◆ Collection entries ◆
══════════════════════════════
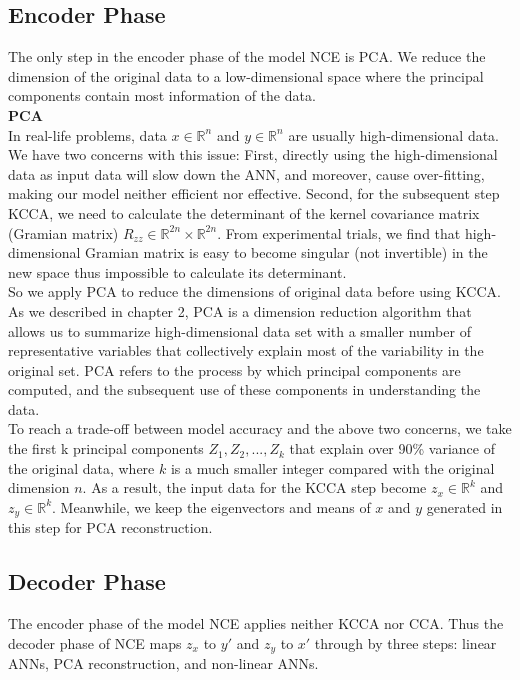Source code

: \documentclass[12pt]{report} %
\begin{document}
\subsection{Encoder Phase}
The only step in the encoder phase of the model NCE is PCA. We reduce the dimension of the original data to a low-dimensional space where the principal components contain most information of the data. \\

\textbf{PCA}\\
In real-life problems, data $x\in \mathbb{R}^{n}$ and $y\in \mathbb{R}^{n}$ are usually high-dimensional data. We have two concerns with this issue: First, directly using the high-dimensional data as input data will slow down the ANN, and moreover, cause over-fitting\cite{STAT}, making our model neither efficient nor effective. Second, for the subsequent step KCCA, we need to calculate the determinant of the kernel covariance matrix (Gramian matrix) $R_{zz} \in \mathbb{R}^{2n} \times \mathbb{R}^{2n}$. From experimental trials, we find that high-dimensional Gramian matrix is easy to become singular (not invertible) in the new space thus impossible to calculate its determinant.\\
So we apply PCA to reduce the dimensions of original data before using KCCA. As we described in chapter 2, PCA is a dimension reduction algorithm that allows us to summarize high-dimensional data set with a smaller number of representative variables that collectively explain most of the variability in the original set. PCA refers to the process by which principal components are computed, and the subsequent use of these components in understanding the data.\\
To reach a trade-off between model accuracy and the above two concerns, we take the first k principal components \(Z_{1}, Z_{2},..., Z_{k}\) that explain over 90\% variance of the original data, where $k$ is a much smaller integer compared with the original dimension $n$. As a result, the input data for the KCCA step become $z_x\in \mathbb{R}^{k}$ and $z_y\in \mathbb{R}^{k}$. Meanwhile, we keep the eigenvectors and means of $x$ and $y$ generated in this step for PCA reconstruction.

\subsection{Decoder Phase}
The encoder phase of the model NCE applies neither KCCA nor CCA. Thus the decoder phase of NCE maps $z_x$ to $y'$ and $z_y$ to $x'$ through by three steps: linear ANNs, PCA reconstruction, and non-linear ANNs.\\
\end{document}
══════════════════════════════
◆ Exercise ◆
In the entries above, find each line with the string "subsection" and copy it.

◆ Exercise result ◆
\subsection{Encoder Phase}
\subsection{Decoder Phase}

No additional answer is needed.